Supplied data START

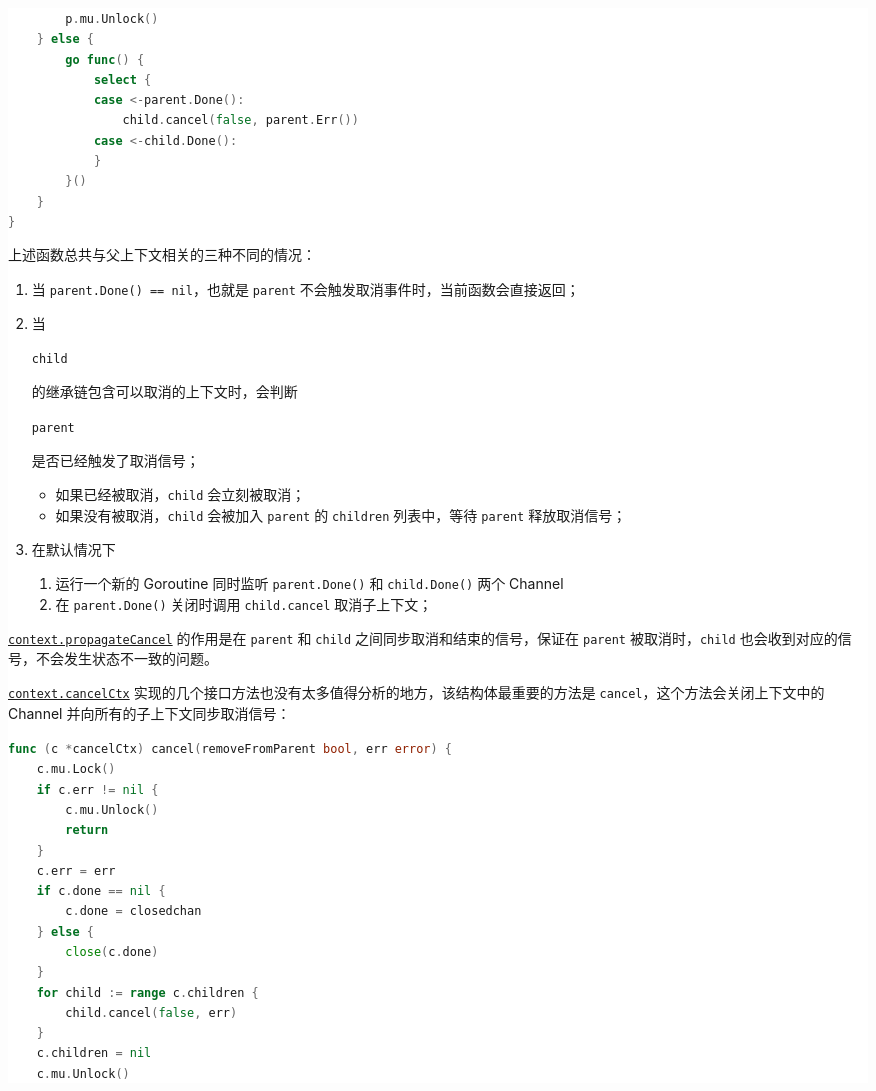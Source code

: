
 ```go
		p.mu.Unlock()
	} else {
		go func() {
			select {
			case <-parent.Done():
				child.cancel(false, parent.Err())
			case <-child.Done():
			}
		}()
	}
}
```

上述函数总共与父上下文相关的三种不同的情况：

1. 当 `parent.Done() == nil`，也就是 `parent` 不会触发取消事件时，当前函数会直接返回；

2. 当

    

   ```
   child
   ```

    

   的继承链包含可以取消的上下文时，会判断

    

   ```
   parent
   ```

    

   是否已经触发了取消信号；

   - 如果已经被取消，`child` 会立刻被取消；
   - 如果没有被取消，`child` 会被加入 `parent` 的 `children` 列表中，等待 `parent` 释放取消信号；

3. 在默认情况下

   1. 运行一个新的 Goroutine 同时监听 `parent.Done()` 和 `child.Done()` 两个 Channel
   2. 在 `parent.Done()` 关闭时调用 `child.cancel` 取消子上下文；

[`context.propagateCancel`](https://github.com/golang/go/blob/df2999ef43ea49ce1578137017949c0ee660608a/src/context/context.go#L247-L283) 的作用是在 `parent` 和 `child` 之间同步取消和结束的信号，保证在 `parent` 被取消时，`child` 也会收到对应的信号，不会发生状态不一致的问题。

[`context.cancelCtx`](https://github.com/golang/go/blob/df2999ef43ea49ce1578137017949c0ee660608a/src/context/context.go#L341-L348) 实现的几个接口方法也没有太多值得分析的地方，该结构体最重要的方法是 `cancel`，这个方法会关闭上下文中的 Channel 并向所有的子上下文同步取消信号：

```go
func (c *cancelCtx) cancel(removeFromParent bool, err error) {
	c.mu.Lock()
	if c.err != nil {
		c.mu.Unlock()
		return
	}
	c.err = err
	if c.done == nil {
		c.done = closedchan
	} else {
		close(c.done)
	}
	for child := range c.children {
		child.cancel(false, err)
	}
	c.children = nil
	c.mu.Unlock()
```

Supplied data END

Please find each line in the records above that holds the word "https", and copy it.

[`context.propagateCancel`](https://github.com/golang/go/blob/df2999ef43ea49ce1578137017949c0ee660608a/src/context/context.go#L247-L283) 的作用是在 `parent` 和 `child` 之间同步取消和结束的信号，保证在 `parent` 被取消时，`child` 也会收到对应的信号，不会发生状态不一致的问题。
[`context.cancelCtx`](https://github.com/golang/go/blob/df2999ef43ea49ce1578137017949c0ee660608a/src/context/context.go#L341-L348) 实现的几个接口方法也没有太多值得分析的地方，该结构体最重要的方法是 `cancel`，这个方法会关闭上下文中的 Channel 并向所有的子上下文同步取消信号：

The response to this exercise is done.